Except for the basics (unique metadata, server-rendered content), I  didn’t give many thoughts into SEO. I write for myself first and foremost, I don’t want my creativity to be limited by SEO keywords.  That’s also part of why I’m so consistent with the habit: I try to lower the barrier as much as possible.

III. Benefits

Milestones

How did you know it was working? — @joshdance

I write for myself, I just enjoy the process. I’m entirely focused on getting better at writing. Views, audience, and revenues were a  by-product.

I made my first monthly-recurring revenue thanks to 200 Words a Day. I  really want it to become a sustainable community, so I started monetizing it early on. 200 Words a Day has a freemium model. It’s free to join and free to use, but you can pay a monthly or yearly subscription to access new features.

I also wrote my first book by publishing 200 words every day. I  wanted to see what it felt like to go through the process of self-publishing a book and how the 200 Words a Day philosophy could help with it. Writing 200 words a day for a year amounts to 73,000 words,  which is enough to publish a novel.

Two weeks ago I also received my first offer as a freelancer. A  company contacted me on Twitter to write a guest post for money and I  agreed. I am currently working on the second draft. It’s another experience I needed to better understand how I can add value to my writing community.

More importantly, it proves that the power of the compound effect is real. I keep track of my writings. My stats reveal that I wrote 381 posts, which represent 135k words (!!!), or 541 pages if you divide by 250.

You can see the full spreadsheet here.

Connecting with others

As a founder, one of the biggest benefits of writing is how it helps your mental health. It’s easier to stay in control and feel in charge when your mind is clear, and writing gives you this clarity. It’s amazing how just expressing your fears and doubts liberates you.
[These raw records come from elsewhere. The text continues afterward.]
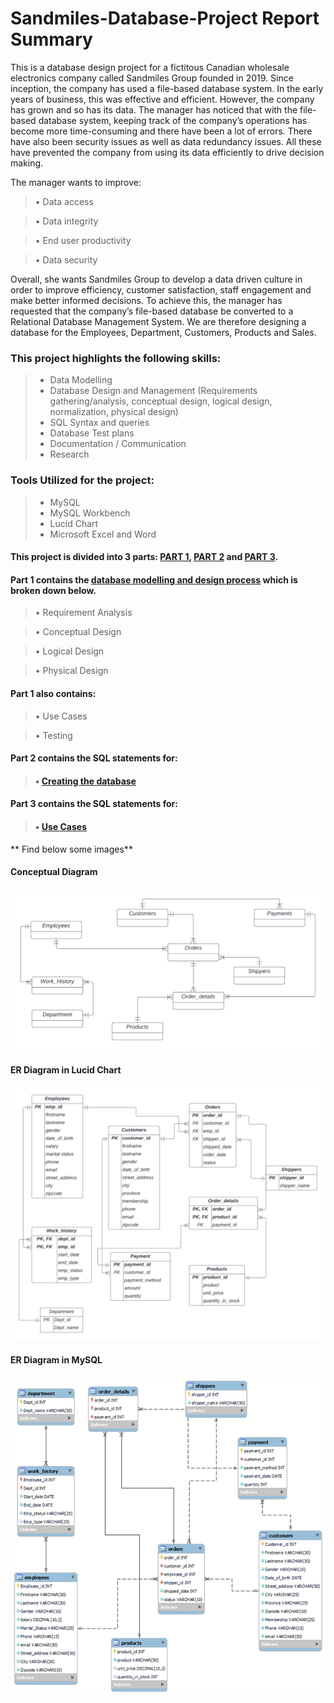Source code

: # Sandmiles-Database-Project Report Summary
This is a database design project for a fictitous Canadian wholesale electronics company called Sandmiles Group founded in 2019. Since
inception, the company has used a file-based database system. In the early years of business, this was effective and efficient. However, the company has grown and so has its data. The manager has noticed that with the file-based database system, keeping track of the company’s operations has become more time-consuming and there have been a lot of errors. There have also been security issues as well as data redundancy issues. All these have prevented the
company from using its data efficiently to drive decision making.

The manager wants to improve:

> • Data access

> • Data integrity

>• End user productivity

>• Data security

Overall, she wants Sandmiles Group to develop a data driven culture in order to improve
efficiency, customer satisfaction, staff engagement and make better informed decisions. To
achieve this, the manager has requested that the company’s file-based database be converted
to a Relational Database Management System. We are therefore designing a database for the
Employees, Department, Customers, Products and Sales.

### This project highlights the following skills:
> * Data Modelling
> * Database Design and Management (Requirements gathering/analysis, conceptual design, logical design, normalization, physical design)
> * SQL Syntax and queries 
> * Database Test plans
> * Documentation / Communication
> * Research

### Tools Utilized for the project:
> * MySQL
> * MySQL Workbench
> * Lucid Chart
> * Microsoft Excel and Word

#### This project is divided into 3  parts: [PART 1](https://github.com/Jennie-Techie/Sandmiles-Database-Project/blob/2e7598bbc69cc7e528377f92fb610f97a3f53fed/Sandmile%20Group%20Database%20Project.pdf),  [PART 2](https://github.com/Jennie-Techie/Sandmiles-Database-Project/blob/2e7598bbc69cc7e528377f92fb610f97a3f53fed/create_database_sandmile_group_project.sql) and [PART 3](https://github.com/Jennie-Techie/Sandmiles-Database-Project/blob/2e7598bbc69cc7e528377f92fb610f97a3f53fed/Sandmile_Group.sql).

#### Part 1 contains the [database modelling and design process](https://github.com/Jennie-Techie/Sandmiles-Database-Project/blob/2e7598bbc69cc7e528377f92fb610f97a3f53fed/Sandmile%20Group%20Database%20Project.pdf) which is broken down below. 
> • Requirement Analysis

> • Conceptual Design

> • Logical Design

> • Physical Design

#### Part 1 also contains: 
> • Use Cases

> • Testing


#### Part 2 contains the SQL statements for:
> #### • [Creating the database](https://github.com/Jennie-Techie/Sandmiles-Database-Project/blob/2e7598bbc69cc7e528377f92fb610f97a3f53fed/create_database_sandmile_group_project.sql)

#### Part 3 contains the SQL statements for:
> #### • [Use Cases](https://github.com/Jennie-Techie/Sandmiles-Database-Project/blob/2e7598bbc69cc7e528377f92fb610f97a3f53fed/Sandmile_Group.sql)

** Find below some images**
#### Conceptual Diagram
![conceptualdiagram](https://github.com/Jennie-Techie/Sandmiles-Database-Project/blob/c30ab07083a42f44aa2b2f2e33ba6c5565dabe51/Images/Conceptual%20model.png)

#### ER Diagram in Lucid Chart
![Er Diagram](https://github.com/Jennie-Techie/Sandmiles-Database-Project/blob/c30ab07083a42f44aa2b2f2e33ba6c5565dabe51/Images/Er%20Diagram.png)

#### ER Diagram in MySQL
![Er Diagram](https://github.com/Jennie-Techie/Sandmiles-Database-Project/blob/c30ab07083a42f44aa2b2f2e33ba6c5565dabe51/Images/Er%20Diagram%20MySQL.png)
More importantly, writing in public is going toward others, and there is no mental health without social bonds. The more you connect with others and the more your work resonates with like-minded people, the more purpose you create. A good life is a meaningful one.

Even if the size of your audience is a vanity metric, it’s important to give it some attention from time to time. I don’t think one should write for an audience, but it doesn’t mean we should not confront our ideas to reality. In this regard, effective writing is inherently social.

What was the effect on your website traffic (especially organic visits) between day 1 and day 365? — @gilgildner

Hard to say, I mainly distributed my content on Twitter and I didn’t bother measuring how well my content played in the eyes of others to drive traffic. I can just say I recorded 46k users and 400k page views on 200 Words a Day’s website over the last year. Writing definitely helped inspire others to do the same.

On Twitter, I had less than 20 followers before I started this challenge. Now I’m closer to 1k followers, with 1,5k profile visits per month on average and 1,370k impressions over the last year.

Where did most of your new twitter followers come from? — @joshdance

Product Hunt, Indie Hackers, and Makerlog. Everyone else by word of mouth or Twitter recommendation I guess.

Creativity and Writing Skills

Do you think this has made you a better writer? Has it made you  better at communicating? Were there any unexpected benefits? — @ramy

Absolutely. I’m a non-native English speaker, and writing every day helped me a lot to improve. When I look at my first articles, I can clearly see grammar mistakes I’m not doing anymore. For example, I  didn’t know how to use punctuation in English. Punctuation is handled differently in French.

Writing gives clarity, so it improved my communication skills as well. It gives structure to my thoughts. More importantly, good communication is proportional to quantity: the more you share, the easier it is for your ideas to spread. Quality is not enough because people easily forget or skim through what you write. Repetition is key.

Another benefit: I graduated and worked as a software engineer, and now I’m starting to make money writing articles as a freelancer because my habit has become an asset. Another income source, it was totally unexpected.

I also feel like my creativity and my observational skills improved a  lot. It doesn’t take much effort anymore, it has become natural. Ideas come to me more easily.

I understand where you stand with “writing”, specifically the  everyday consistency. What is your perspective on “reading”? How do you  align those two? — @alperkemalkoc

Reading is fuel for writing, no doubt about it. I’m trying to read every day, mostly books. I want to grow this habit as well, which is why  I co-launched Sipreads to make myself accountable.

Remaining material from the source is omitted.